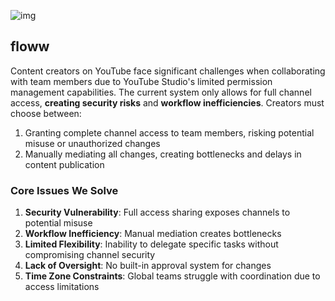 ![img](https://i.imgur.com/B6vCX19.png)

## floww

Content creators on YouTube face significant challenges when collaborating with team members due to YouTube Studio's limited permission management capabilities. The current system only allows for full channel access, **creating security risks** and **workflow inefficiencies**. Creators must choose between:
1. Granting complete channel access to team members, risking potential misuse or unauthorized changes
2. Manually mediating all changes, creating bottlenecks and delays in content publication

### Core Issues We Solve
1. **Security Vulnerability**: Full access sharing exposes channels to potential misuse
2. **Workflow Inefficiency**: Manual mediation creates bottlenecks
3. **Limited Flexibility**: Inability to delegate specific tasks without compromising channel security
4. **Lack of Oversight**: No built-in approval system for changes
5. **Time Zone Constraints**: Global teams struggle with coordination due to access limitations
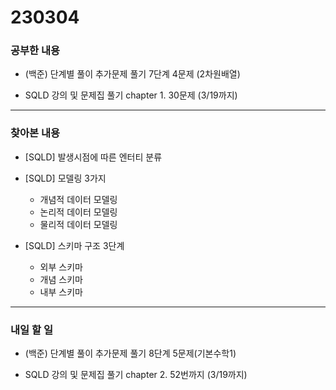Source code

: # 230304

### 공부한 내용

- (백준) 단계별 풀이 추가문제 풀기 7단계 4문제 (2차원배열)

- SQLD 강의 및 문제집 풀기 chapter 1. 30문제 (3/19까지)

---

### 찾아본 내용

- [SQLD] 발생시점에 따른 엔터티 분류

- [SQLD] 모델링 3가지

  - 개념적 데이터 모델링
  - 논리적 데이터 모델링
  - 물리적 데이터 모델링

- [SQLD] 스키마 구조 3단계

  - 외부 스키마
  - 개념 스키마
  - 내부 스키마

---

### 내일 할 일

- (백준) 단계별 풀이 추가문제 풀기 8단계 5문제(기본수학1)

- SQLD 강의 및 문제집 풀기 chapter 2. 52번까지 (3/19까지)

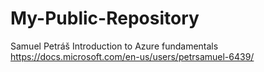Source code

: # My-Public-Repository
Samuel Petráš
Introduction to Azure fundamentals
https://docs.microsoft.com/en-us/users/petrsamuel-6439/
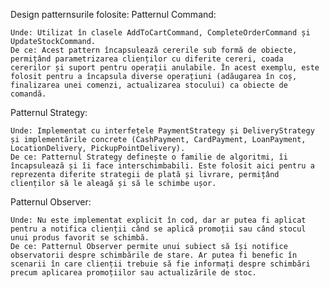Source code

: Design patternsurile folosite:
Patternul Command:

    Unde: Utilizat în clasele AddToCartCommand, CompleteOrderCommand și UpdateStockCommand.
    De ce: Acest pattern încapsulează cererile sub formă de obiecte, permițând parametrizarea clienților cu diferite cereri, coada cererilor și suport pentru operații anulabile. În acest exemplu, este folosit pentru a încapsula diverse operațiuni (adăugarea în coș, finalizarea unei comenzi, actualizarea stocului) ca obiecte de comandă.

Patternul Strategy:

    Unde: Implementat cu interfețele PaymentStrategy și DeliveryStrategy și implementările concrete (CashPayment, CardPayment, LoanPayment, LocationDelivery, PickupPointDelivery).
    De ce: Patternul Strategy definește o familie de algoritmi, îi încapsulează și îi face interschimbabili. Este folosit aici pentru a reprezenta diferite strategii de plată și livrare, permițând clienților să le aleagă și să le schimbe ușor.

Patternul Observer:

    Unde: Nu este implementat explicit în cod, dar ar putea fi aplicat pentru a notifica clienții când se aplică promoții sau când stocul unui produs favorit se schimbă.
    De ce: Patternul Observer permite unui subiect să își notifice observatorii despre schimbările de stare. Ar putea fi benefic în scenarii în care clienții trebuie să fie informați despre schimbări precum aplicarea promoțiilor sau actualizările de stoc.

● ● ● ●

In the entries above, find the line that contains "Samuel Petráš" and the line that contains "Unde: Utilizat în". Reproduce exactly those two lines and every line between them, but not the pictures.

Samuel Petráš
Introduction to Azure fundamentals
https://docs.microsoft.com/en-us/users/petrsamuel-6439/
Source code

: Design patternsurile folosite:
Patternul Command:

    Unde: Utilizat în clasele AddToCartCommand, CompleteOrderCommand și UpdateStockCommand.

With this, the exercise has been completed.